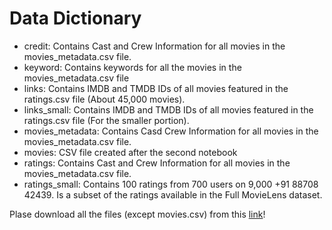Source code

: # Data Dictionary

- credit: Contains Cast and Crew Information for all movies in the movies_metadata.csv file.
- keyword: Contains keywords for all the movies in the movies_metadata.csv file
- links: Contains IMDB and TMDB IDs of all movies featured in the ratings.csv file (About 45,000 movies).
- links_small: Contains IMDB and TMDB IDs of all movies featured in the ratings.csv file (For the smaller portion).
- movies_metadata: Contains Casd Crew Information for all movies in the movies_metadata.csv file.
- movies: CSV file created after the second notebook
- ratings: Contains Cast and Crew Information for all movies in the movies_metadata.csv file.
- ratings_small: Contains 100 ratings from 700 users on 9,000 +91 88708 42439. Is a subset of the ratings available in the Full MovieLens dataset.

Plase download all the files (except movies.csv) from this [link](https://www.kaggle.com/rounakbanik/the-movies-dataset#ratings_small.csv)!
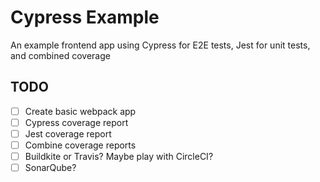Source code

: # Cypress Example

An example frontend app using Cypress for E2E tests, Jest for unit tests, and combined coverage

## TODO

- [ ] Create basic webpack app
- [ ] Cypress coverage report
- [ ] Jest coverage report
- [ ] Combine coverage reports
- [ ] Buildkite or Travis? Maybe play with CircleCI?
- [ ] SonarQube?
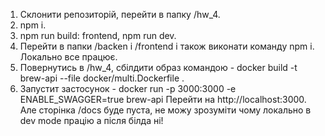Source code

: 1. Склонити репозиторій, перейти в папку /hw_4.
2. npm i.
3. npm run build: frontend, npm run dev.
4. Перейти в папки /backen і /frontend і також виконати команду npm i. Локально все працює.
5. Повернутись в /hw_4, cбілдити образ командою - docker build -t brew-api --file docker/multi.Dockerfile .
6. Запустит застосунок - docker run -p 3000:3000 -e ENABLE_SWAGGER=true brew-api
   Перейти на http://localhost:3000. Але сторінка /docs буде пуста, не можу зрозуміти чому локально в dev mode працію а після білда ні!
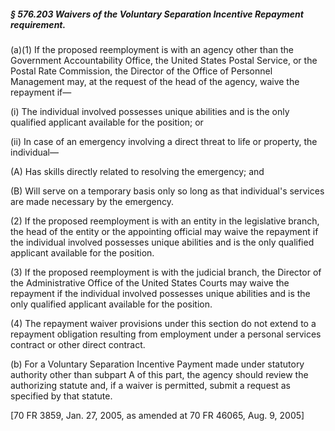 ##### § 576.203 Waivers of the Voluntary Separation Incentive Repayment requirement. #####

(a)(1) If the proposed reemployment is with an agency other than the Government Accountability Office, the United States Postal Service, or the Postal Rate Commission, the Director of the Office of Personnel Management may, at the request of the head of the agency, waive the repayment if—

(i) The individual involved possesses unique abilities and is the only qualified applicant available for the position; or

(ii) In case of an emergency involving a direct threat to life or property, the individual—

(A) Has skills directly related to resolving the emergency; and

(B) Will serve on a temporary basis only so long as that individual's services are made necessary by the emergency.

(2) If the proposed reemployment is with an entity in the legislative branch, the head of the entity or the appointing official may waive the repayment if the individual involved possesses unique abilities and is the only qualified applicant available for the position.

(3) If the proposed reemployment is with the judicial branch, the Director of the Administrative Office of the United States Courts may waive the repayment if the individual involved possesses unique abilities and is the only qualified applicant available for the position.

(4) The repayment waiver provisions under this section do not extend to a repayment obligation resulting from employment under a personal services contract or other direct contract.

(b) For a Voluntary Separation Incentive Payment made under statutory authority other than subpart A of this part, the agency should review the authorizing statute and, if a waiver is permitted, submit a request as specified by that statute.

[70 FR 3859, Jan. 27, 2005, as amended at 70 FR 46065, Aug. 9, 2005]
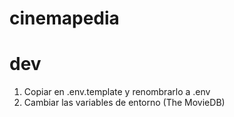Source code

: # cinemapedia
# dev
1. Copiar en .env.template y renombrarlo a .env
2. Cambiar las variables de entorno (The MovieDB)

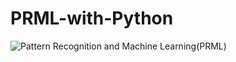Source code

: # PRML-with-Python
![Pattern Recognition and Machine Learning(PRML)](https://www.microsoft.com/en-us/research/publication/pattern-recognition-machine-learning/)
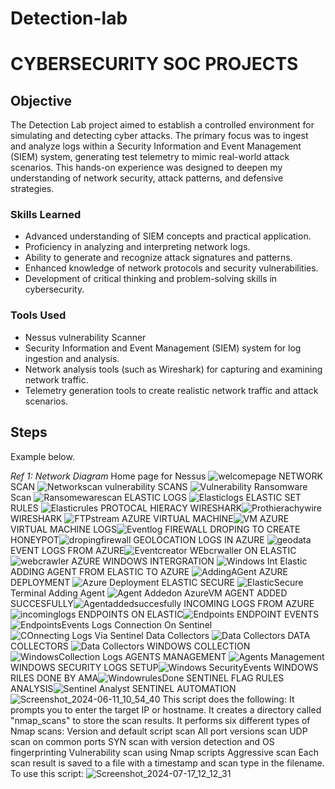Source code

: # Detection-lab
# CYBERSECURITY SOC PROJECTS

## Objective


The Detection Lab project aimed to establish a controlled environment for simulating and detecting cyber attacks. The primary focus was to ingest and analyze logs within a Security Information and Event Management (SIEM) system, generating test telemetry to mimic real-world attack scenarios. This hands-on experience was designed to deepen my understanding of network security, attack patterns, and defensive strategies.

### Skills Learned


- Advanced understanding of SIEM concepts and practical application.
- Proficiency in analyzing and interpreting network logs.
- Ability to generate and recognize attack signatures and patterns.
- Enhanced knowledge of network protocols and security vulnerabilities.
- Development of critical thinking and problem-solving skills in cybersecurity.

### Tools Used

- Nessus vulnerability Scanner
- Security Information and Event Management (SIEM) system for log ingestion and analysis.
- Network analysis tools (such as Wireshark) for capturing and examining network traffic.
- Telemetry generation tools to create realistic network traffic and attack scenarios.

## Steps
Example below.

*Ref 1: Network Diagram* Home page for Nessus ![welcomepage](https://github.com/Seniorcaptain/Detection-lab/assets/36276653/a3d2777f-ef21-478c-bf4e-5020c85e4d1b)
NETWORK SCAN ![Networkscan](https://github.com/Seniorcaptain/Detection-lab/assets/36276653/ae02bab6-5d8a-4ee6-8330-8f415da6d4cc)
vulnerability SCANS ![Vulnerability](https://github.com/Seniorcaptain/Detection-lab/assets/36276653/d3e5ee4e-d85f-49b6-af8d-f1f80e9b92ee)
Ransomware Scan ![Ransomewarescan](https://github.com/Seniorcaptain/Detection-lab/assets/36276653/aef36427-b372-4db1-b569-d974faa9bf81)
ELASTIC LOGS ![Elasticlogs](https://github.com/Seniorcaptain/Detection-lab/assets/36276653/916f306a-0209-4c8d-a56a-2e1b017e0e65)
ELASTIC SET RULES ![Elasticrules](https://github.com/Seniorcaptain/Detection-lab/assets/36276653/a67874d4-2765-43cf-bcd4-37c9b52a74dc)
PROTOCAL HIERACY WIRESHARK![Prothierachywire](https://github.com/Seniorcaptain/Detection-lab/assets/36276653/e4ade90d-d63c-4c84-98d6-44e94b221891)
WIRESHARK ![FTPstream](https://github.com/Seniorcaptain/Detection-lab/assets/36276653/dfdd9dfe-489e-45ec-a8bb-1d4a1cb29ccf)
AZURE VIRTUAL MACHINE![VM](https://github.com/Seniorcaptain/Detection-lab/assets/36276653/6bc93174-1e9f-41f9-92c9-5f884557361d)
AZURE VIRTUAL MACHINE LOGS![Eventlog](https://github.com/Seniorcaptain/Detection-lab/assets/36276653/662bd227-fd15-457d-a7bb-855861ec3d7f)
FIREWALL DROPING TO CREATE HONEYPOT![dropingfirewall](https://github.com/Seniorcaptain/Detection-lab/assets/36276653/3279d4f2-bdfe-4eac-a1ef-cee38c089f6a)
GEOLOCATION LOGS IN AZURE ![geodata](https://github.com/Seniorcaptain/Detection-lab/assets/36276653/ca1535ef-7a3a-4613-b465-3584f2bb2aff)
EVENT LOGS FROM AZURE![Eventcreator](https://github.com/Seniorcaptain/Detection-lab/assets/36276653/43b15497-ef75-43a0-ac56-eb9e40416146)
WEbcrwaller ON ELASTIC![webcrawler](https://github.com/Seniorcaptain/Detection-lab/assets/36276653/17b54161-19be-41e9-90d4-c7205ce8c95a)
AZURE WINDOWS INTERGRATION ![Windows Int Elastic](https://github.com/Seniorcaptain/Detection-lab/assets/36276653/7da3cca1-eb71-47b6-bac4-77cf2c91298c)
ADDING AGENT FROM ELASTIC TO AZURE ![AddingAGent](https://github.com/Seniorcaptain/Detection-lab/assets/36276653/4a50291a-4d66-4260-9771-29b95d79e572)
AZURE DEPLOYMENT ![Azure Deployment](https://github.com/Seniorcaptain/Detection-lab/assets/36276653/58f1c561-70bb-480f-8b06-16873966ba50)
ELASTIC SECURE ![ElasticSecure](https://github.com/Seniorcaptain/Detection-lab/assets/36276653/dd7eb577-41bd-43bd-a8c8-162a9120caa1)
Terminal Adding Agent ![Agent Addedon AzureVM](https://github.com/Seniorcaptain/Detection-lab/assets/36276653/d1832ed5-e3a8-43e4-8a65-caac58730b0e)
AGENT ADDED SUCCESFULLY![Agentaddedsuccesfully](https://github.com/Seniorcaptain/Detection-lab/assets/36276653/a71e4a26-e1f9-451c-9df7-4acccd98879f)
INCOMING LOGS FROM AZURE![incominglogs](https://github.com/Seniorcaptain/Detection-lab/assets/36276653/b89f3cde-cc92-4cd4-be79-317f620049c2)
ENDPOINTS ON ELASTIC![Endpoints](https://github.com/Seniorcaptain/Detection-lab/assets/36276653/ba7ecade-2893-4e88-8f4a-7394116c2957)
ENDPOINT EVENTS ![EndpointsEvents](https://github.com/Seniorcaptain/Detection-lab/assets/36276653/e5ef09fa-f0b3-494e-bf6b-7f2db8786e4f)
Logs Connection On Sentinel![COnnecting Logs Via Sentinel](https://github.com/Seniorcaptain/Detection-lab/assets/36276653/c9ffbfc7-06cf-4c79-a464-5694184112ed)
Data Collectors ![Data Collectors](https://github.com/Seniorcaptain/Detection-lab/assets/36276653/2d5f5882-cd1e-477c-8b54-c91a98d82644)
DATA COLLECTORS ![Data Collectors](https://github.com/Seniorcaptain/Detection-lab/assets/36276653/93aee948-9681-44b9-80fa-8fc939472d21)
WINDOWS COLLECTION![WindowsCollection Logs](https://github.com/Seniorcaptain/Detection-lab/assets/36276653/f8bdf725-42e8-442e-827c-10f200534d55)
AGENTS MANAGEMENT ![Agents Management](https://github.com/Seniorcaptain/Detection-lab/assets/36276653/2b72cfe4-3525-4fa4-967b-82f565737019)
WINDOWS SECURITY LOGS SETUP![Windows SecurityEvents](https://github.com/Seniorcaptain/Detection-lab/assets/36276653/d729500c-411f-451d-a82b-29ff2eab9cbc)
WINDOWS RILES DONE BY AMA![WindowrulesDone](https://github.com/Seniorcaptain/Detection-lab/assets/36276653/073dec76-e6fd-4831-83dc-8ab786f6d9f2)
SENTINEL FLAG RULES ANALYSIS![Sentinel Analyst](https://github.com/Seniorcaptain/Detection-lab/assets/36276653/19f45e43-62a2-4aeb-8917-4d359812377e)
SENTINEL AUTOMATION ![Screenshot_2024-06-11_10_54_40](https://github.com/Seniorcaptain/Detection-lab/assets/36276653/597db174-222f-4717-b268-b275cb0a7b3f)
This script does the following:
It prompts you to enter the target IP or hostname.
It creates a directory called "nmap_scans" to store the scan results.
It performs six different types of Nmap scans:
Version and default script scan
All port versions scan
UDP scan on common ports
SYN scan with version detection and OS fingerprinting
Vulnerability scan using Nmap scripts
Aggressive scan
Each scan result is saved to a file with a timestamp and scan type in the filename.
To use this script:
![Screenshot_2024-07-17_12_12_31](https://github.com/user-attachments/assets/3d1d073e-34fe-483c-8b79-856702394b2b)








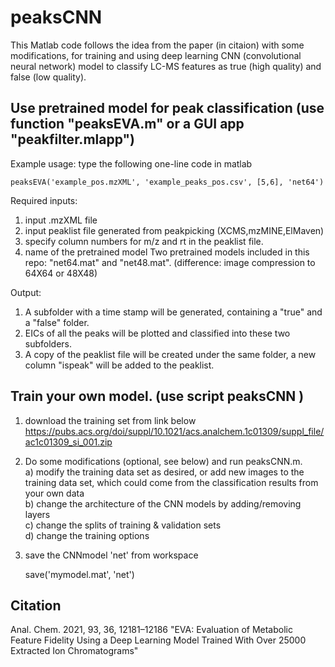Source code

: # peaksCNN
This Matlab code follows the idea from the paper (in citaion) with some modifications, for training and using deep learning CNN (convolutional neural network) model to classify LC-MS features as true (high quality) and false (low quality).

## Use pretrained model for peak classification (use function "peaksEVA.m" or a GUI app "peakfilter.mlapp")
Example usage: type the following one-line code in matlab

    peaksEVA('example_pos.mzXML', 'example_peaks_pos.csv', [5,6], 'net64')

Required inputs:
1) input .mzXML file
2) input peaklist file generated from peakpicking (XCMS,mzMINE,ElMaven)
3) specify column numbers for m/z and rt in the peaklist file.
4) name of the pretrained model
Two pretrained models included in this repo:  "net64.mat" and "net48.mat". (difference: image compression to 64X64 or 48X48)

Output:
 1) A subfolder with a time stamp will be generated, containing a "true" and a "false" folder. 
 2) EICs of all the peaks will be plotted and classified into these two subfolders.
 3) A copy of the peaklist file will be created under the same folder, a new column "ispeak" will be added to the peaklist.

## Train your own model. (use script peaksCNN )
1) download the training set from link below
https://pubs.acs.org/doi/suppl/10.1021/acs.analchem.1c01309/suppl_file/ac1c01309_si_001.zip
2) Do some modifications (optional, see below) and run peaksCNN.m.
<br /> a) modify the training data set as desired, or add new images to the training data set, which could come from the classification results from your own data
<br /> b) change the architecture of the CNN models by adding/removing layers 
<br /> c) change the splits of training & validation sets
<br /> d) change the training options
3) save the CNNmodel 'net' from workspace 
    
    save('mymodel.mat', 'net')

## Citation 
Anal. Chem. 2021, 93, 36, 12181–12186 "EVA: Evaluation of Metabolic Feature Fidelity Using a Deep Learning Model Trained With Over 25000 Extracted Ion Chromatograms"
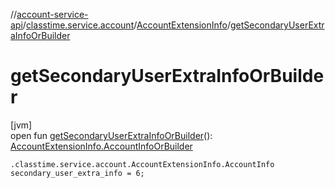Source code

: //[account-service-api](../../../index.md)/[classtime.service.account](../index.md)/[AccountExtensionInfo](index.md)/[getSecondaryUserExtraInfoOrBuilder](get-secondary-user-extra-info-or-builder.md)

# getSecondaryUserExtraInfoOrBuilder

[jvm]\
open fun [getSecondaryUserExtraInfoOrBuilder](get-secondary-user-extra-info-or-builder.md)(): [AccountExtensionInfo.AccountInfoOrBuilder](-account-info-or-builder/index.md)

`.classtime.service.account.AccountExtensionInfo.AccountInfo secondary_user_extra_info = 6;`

**Work required**
All that should be printed is the run of lines above from the one with "- [ ] Buildkite" through the one with "##### § 576.203", both included, exactly as given, with pictures left out.

**Solved exercise**
- [ ] Buildkite or Travis? Maybe play with CircleCI?
- [ ] SonarQube?
Source code

: 1. Склонити репозиторій, перейти в папку /hw_4.
2. npm i.
3. npm run build: frontend, npm run dev.
4. Перейти в папки /backen і /frontend і також виконати команду npm i. Локально все працює.
5. Повернутись в /hw_4, cбілдити образ командою - docker build -t brew-api --file docker/multi.Dockerfile .
6. Запустит застосунок - docker run -p 3000:3000 -e ENABLE_SWAGGER=true brew-api
   Перейти на http://localhost:3000. Але сторінка /docs буде пуста, не можу зрозуміти чому локально в dev mode працію а після білда ні!
 ##### § 576.203 Waivers of the Voluntary Separation Incentive Repayment requirement. #####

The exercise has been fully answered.